Trial was to start yesterday in McCoy v. State Farm in the U.S. District for the Southern District of Mississippi before Judge L.T. Senter Jr., but the case settled before a jury was picked. Terms were not disclosed. The issues are by now familiar: this was a "slab" case where the McCoy home was washed away by Katrina storm surge, but the question was how much wind damage preceded it. The answer? At least $8,354.28, because that is the amount State Farm paid Michael McCoy for wind damage a month ago, after State Farm’s trial experts visited the site and reassessed damage evaluations. Before that the insurer denied wind damage coverage.
McCoy said that $8,300 was not enough. He claimed his full policy limits of $189,000, which included $108,000 for the house and $81,000 contents coverage. He also claimed $5 million in punitive damages. Regarding the check to McCoy, you may remember that earlier this year in the Broussard v. State Farm case, the lack of any amount of wind damage payment, despite the finding by a State Farm expert that some wind damage could have occurred, was a big factor in Judge Senter’s directed verdict in the case. Not saying the two things are necessarily related, I’m just sayin’.
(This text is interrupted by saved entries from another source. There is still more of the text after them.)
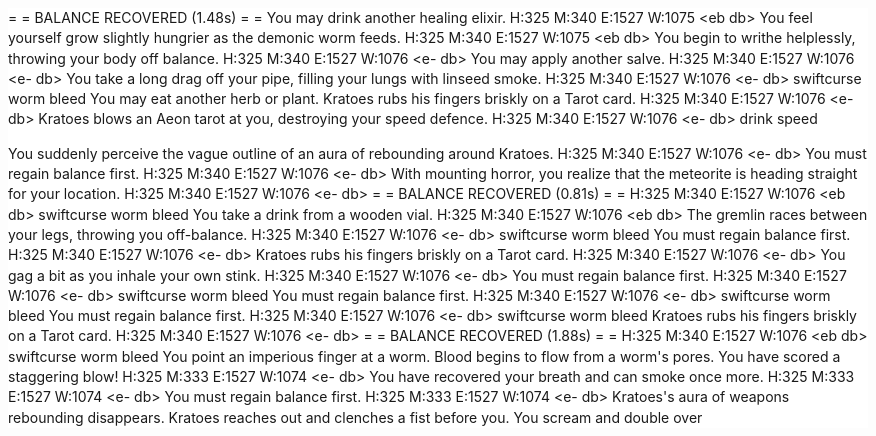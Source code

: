 = = BALANCE RECOVERED (1.48s) = =
You may drink another healing elixir.
H:325 M:340 E:1527 W:1075 &lt;eb db&gt; 
You feel yourself grow slightly hungrier as the demonic worm feeds.
H:325 M:340 E:1527 W:1075 &lt;eb db&gt; 
You begin to writhe helplessly, throwing your body off balance.
H:325 M:340 E:1527 W:1076 &lt;e- db&gt; 
You may apply another salve.
H:325 M:340 E:1527 W:1076 &lt;e- db&gt; 
You take a long drag off your pipe, filling your lungs with linseed smoke.
H:325 M:340 E:1527 W:1076 &lt;e- db&gt; 
swiftcurse worm bleed
You may eat another herb or plant.
Kratoes rubs his fingers briskly on a Tarot card.
H:325 M:340 E:1527 W:1076 &lt;e- db&gt; 
Kratoes blows an Aeon tarot at you, destroying your speed defence.
H:325 M:340 E:1527 W:1076 &lt;e- db&gt; drink speed

You suddenly perceive the vague outline of an aura of rebounding around 
Kratoes.
H:325 M:340 E:1527 W:1076 &lt;e- db&gt; 
You must regain balance first.
H:325 M:340 E:1527 W:1076 &lt;e- db&gt; 
With mounting horror, you realize that the meteorite is heading straight for 
your location.
H:325 M:340 E:1527 W:1076 &lt;e- db&gt; 
= = BALANCE RECOVERED (0.81s) = =
H:325 M:340 E:1527 W:1076 &lt;eb db&gt; 
swiftcurse worm bleed
You take a drink from a wooden vial.
H:325 M:340 E:1527 W:1076 &lt;eb db&gt; 
The gremlin races between your legs, throwing you off-balance.
H:325 M:340 E:1527 W:1076 &lt;e- db&gt; 
swiftcurse worm bleed
You must regain balance first.
H:325 M:340 E:1527 W:1076 &lt;e- db&gt; 
Kratoes rubs his fingers briskly on a Tarot card.
H:325 M:340 E:1527 W:1076 &lt;e- db&gt; 
You gag a bit as you inhale your own stink.
H:325 M:340 E:1527 W:1076 &lt;e- db&gt; 
You must regain balance first.
H:325 M:340 E:1527 W:1076 &lt;e- db&gt; 
swiftcurse worm bleed
You must regain balance first.
H:325 M:340 E:1527 W:1076 &lt;e- db&gt; 
swiftcurse worm bleed
You must regain balance first.
H:325 M:340 E:1527 W:1076 &lt;e- db&gt; 
swiftcurse worm bleed
Kratoes rubs his fingers briskly on a Tarot card.
H:325 M:340 E:1527 W:1076 &lt;e- db&gt; 
= = BALANCE RECOVERED (1.88s) = =
H:325 M:340 E:1527 W:1076 &lt;eb db&gt; 
swiftcurse worm bleed
You point an imperious finger at a worm.
Blood begins to flow from a worm's pores.
You have scored a staggering blow!
H:325 M:333 E:1527 W:1074 &lt;e- db&gt; 
You have recovered your breath and can smoke once more.
H:325 M:333 E:1527 W:1074 &lt;e- db&gt; 
You must regain balance first.
H:325 M:333 E:1527 W:1074 &lt;e- db&gt; 
Kratoes's aura of weapons rebounding disappears.
Kratoes reaches out and clenches a fist before you. You scream and double over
You can see the legal tug-of-war for yourself, if you care to, in this pdf of the Pretrial Order. As you can see from the Pretrial Order, McCoy had no flood insurance, so in the trial, what he did not collect from his homeowners policy would have been a direct loss from this pocket.
Here’s an advance story on the case from the Sun Herald. I’ll tell you what, when I read this story I couldn’t quite make out just what it was, a post from a blog the paper might be running or something that actually appeared in its pages or online as a news story. Dang, I hope it wasn’t in the official version of the paper, it seems startlingly partisan to be labeled news.